AFL uses a non-deterministic testing algorithm, so two fuzzing sessions are never the same. That's why I highly recommend to set a fixed seed (-s 123). This way your fuzzing results will be similar to those shown here and that will allow you to follow the exercises more easily.
If you find a new vulnerability, please submit a security report to the project. If you need help or have any doubt about the process, the GitHub Security Lab can help you with it :)

Contact

Are you stuck and looking for help? Do you have suggestions for making this course better or just positive feedback so that we create more fuzzing content? Do you want to share your fuzzing experience with the community? Join the GitHub Security Lab Slack and head to the #fuzzing channel. Request an invite to the GitHub Security Lab Slack

Environment

All the exercises have been tested on Ubuntu 20.04.2 LTS. I highly recommend you to use the same OS version to avoid different fuzzing results and to run AFL++ on bare-metal hardware, and not virtualized machines, for best performance.

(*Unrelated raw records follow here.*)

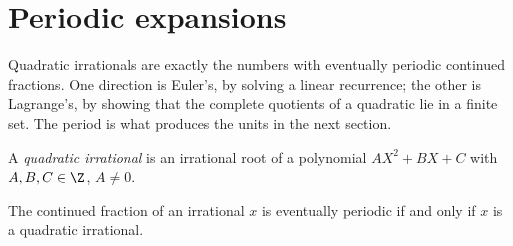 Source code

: \section{Periodic expansions}

Quadratic irrationals are exactly the numbers with eventually periodic continued fractions. One direction is Euler's, by solving a linear recurrence; the other is Lagrange's, by showing that the complete quotients of a quadratic lie in a finite set. The period is what produces the units in the next section.

A \emph{quadratic irrational} is an irrational root of a polynomial $AX^2+BX+C$ with $A,B,C\in\Z$, $A\ne0$.

\begin{theorem}\label{thm:periodic}
The continued fraction of an irrational $x$ is eventually periodic if and only if $x$ is a quadratic irrational.
\end{theorem}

Otherwise, you can find an Ubuntu 20.04.2 LTS VMware image here. You can also use VirtualBox instead of VMware.

The username / password for this VM are fuzz / fuzz.

Dictionaries

When we want to fuzz complex text-based file formats (such as XML), it’s useful to provide the fuzzer with a dictionary containing a list of basic syntax tokens.

In the case of AFL, such a dictionary is simply a set of words or values which is used by AFL to apply changes to the current in-memory file. Specifically, AFL performs the following changes with the values provided in the dictionary:

Override: Replaces a specific position with n number of bytes, where n is the length of a dictionary entry.
Insert: Inserts the dictionary entry at the current file position, forcing all characters to move n positions down and increasing file size.

You can find a good bunch of examples here

Paralellization

If you have a multi-core system is a good idea to parallelize your fuzzing job to make the most of your CPU resources.

Independent instances

This is the simplest parallelization strategy. In this mode, we run fully separate instances of afl-fuzz.

It is important to remember that AFL uses a non-deterministic testing algorithm. So, if we run multiples AFL instances, We increase our chances of success.

For this, you only need to run multiple instances of "afl-fuzz" on multiple terminal windows, setting a different "output folder" for each one of them. A simple approach is to run as many fuzzing jobs as cores are on your system.

Note: If you're using the -s flag, you need to use a different seed for each instance

Shared instances

The use of shared instances is a better approach to parallel fuzzing. In this case, each fuzzer instance gathers any test cases found by other fuzzers.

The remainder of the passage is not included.